Stored data entries
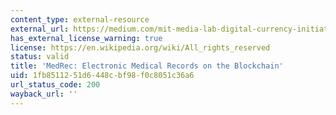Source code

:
 ```yaml
---
content_type: external-resource
external_url: https://medium.com/mit-media-lab-digital-currency-initiative/medrec-electronic-medical-records-on-the-blockchain-c2d7e1bc7d09#.6dra2plx0
has_external_license_warning: true
license: https://en.wikipedia.org/wiki/All_rights_reserved
status: valid
title: 'MedRec: Electronic Medical Records on the Blockchain'
uid: 1fb85112-51d6-448c-bf98-f0c8051c36a6
url_status_code: 200
wayback_url: ''
---
```

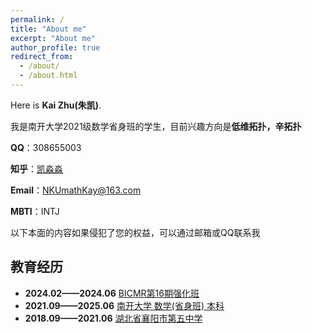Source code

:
 ```yaml
---
permalink: /
title: "About me"
excerpt: "About me"
author_profile: true
redirect_from: 
  - /about/
  - /about.html
---
```


Here is **Kai Zhu(朱凯)**.

我是南开大学2021级数学省身班的学生，目前兴趣方向是**低维拓扑，辛拓扑**

**QQ**：308655003

**知乎**：[凯淼淼](https://www.zhihu.com/people/174562/posts)

**Email**：[NKUmathKay@163.com](NKUmathKay@163.com)

**MBTI**：INTJ

以下本面的内容如果侵犯了您的权益，可以通过邮箱或QQ联系我

## 教育经历


- **2024.02——2024.06** <u>BICMR第16期强化班</u>
- **2021.09——2025.06** <u>南开大学 数学(省身班) 本科</u>
- **2018.09——2021.06** <u>湖北省襄阳市第五中学</u>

**Task description**:
Word for word, copy out each record; do not include pictures.

**Solution to this task**:
Source code

:
 ```yaml
---
content_type: external-resource
external_url: https://medium.com/mit-media-lab-digital-currency-initiative/medrec-electronic-medical-records-on-the-blockchain-c2d7e1bc7d09#.6dra2plx0
has_external_license_warning: true
license: https://en.wikipedia.org/wiki/All_rights_reserved
status: valid
title: 'MedRec: Electronic Medical Records on the Blockchain'
uid: 1fb85112-51d6-448c-bf98-f0c8051c36a6
url_status_code: 200
wayback_url: ''
---
```

Source code

:
 ```yaml
---
permalink: /
title: "About me"
excerpt: "About me"
author_profile: true
redirect_from: 
  - /about/
  - /about.html
---
```


Here is **Kai Zhu(朱凯)**.

我是南开大学2021级数学省身班的学生，目前兴趣方向是**低维拓扑，辛拓扑**

**QQ**：308655003

**知乎**：[凯淼淼](https://www.zhihu.com/people/174562/posts)

**Email**：[NKUmathKay@163.com](NKUmathKay@163.com)

**MBTI**：INTJ

以下本面的内容如果侵犯了您的权益，可以通过邮箱或QQ联系我

## 教育经历


- **2024.02——2024.06** <u>BICMR第16期强化班</u>
- **2021.09——2025.06** <u>南开大学 数学(省身班) 本科</u>
- **2018.09——2021.06** <u>湖北省襄阳市第五中学</u>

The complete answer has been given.